Restate the data word for word and leave the images out.

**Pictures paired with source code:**

━━━━━━━━━━━━━━━━━━━━

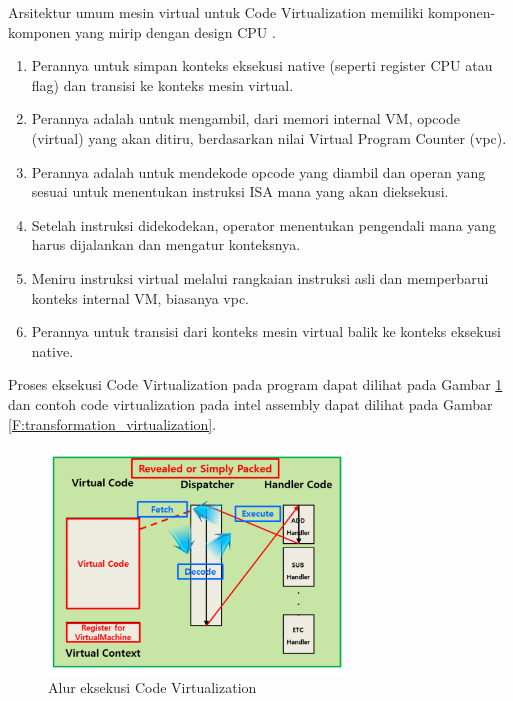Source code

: Arsitektur umum mesin virtual untuk Code Virtualization memiliki komponen-komponen yang mirip dengan design CPU \cite{Sal18, Hac24}.
\begin{enumerate}
	\item {} Perannya untuk simpan konteks eksekusi native (seperti register CPU atau flag) dan transisi ke konteks mesin virtual.
	\item {} Perannya adalah untuk mengambil, dari memori internal VM, opcode (virtual) yang akan ditiru, berdasarkan nilai Virtual Program Counter (vpc).
	\item {} Perannya adalah untuk mendekode opcode yang diambil dan operan yang sesuai untuk menentukan instruksi ISA mana yang akan dieksekusi.
	\item {} Setelah instruksi didekodekan, operator menentukan pengendali mana yang harus dijalankan dan mengatur konteksnya.
	\item {} Meniru instruksi virtual melalui rangkaian instruksi asli dan memperbarui konteks internal VM, biasanya vpc.
	\item {} Perannya untuk transisi dari konteks mesin virtual balik ke konteks eksekusi native.
\end{enumerate}

Proses eksekusi Code Virtualization pada program dapat dilihat pada Gambar \ref{F:execution_virtualization} dan contoh code virtualization pada intel assembly dapat dilihat pada Gambar \ref{F:transformation_virtualization}.

\begin{figure}
	\centering
	\includegraphics[width=0.7\textwidth]
	{assets/pics/virtualization_execution.png}
	\caption{Alur eksekusi Code Virtualization \cite{Don20}}
	\label{F:execution_virtualization}
\end{figure}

━━━━━━━━━━━━━━━━━━━━

**OUTPUT:**
Source code

: Arsitektur umum mesin virtual untuk Code Virtualization memiliki komponen-komponen yang mirip dengan design CPU \cite{Sal18, Hac24}.
\begin{enumerate}
	\item {} Perannya untuk simpan konteks eksekusi native (seperti register CPU atau flag) dan transisi ke konteks mesin virtual.
	\item {} Perannya adalah untuk mengambil, dari memori internal VM, opcode (virtual) yang akan ditiru, berdasarkan nilai Virtual Program Counter (vpc).
	\item {} Perannya adalah untuk mendekode opcode yang diambil dan operan yang sesuai untuk menentukan instruksi ISA mana yang akan dieksekusi.
	\item {} Setelah instruksi didekodekan, operator menentukan pengendali mana yang harus dijalankan dan mengatur konteksnya.
	\item {} Meniru instruksi virtual melalui rangkaian instruksi asli dan memperbarui konteks internal VM, biasanya vpc.
	\item {} Perannya untuk transisi dari konteks mesin virtual balik ke konteks eksekusi native.
\end{enumerate}

Proses eksekusi Code Virtualization pada program dapat dilihat pada Gambar \ref{F:execution_virtualization} dan contoh code virtualization pada intel assembly dapat dilihat pada Gambar \ref{F:transformation_virtualization}.

\begin{figure}
	\centering
	\includegraphics[width=0.7\textwidth]
	{assets/pics/virtualization_execution.png}
	\caption{Alur eksekusi Code Virtualization \cite{Don20}}
	\label{F:execution_virtualization}
\end{figure}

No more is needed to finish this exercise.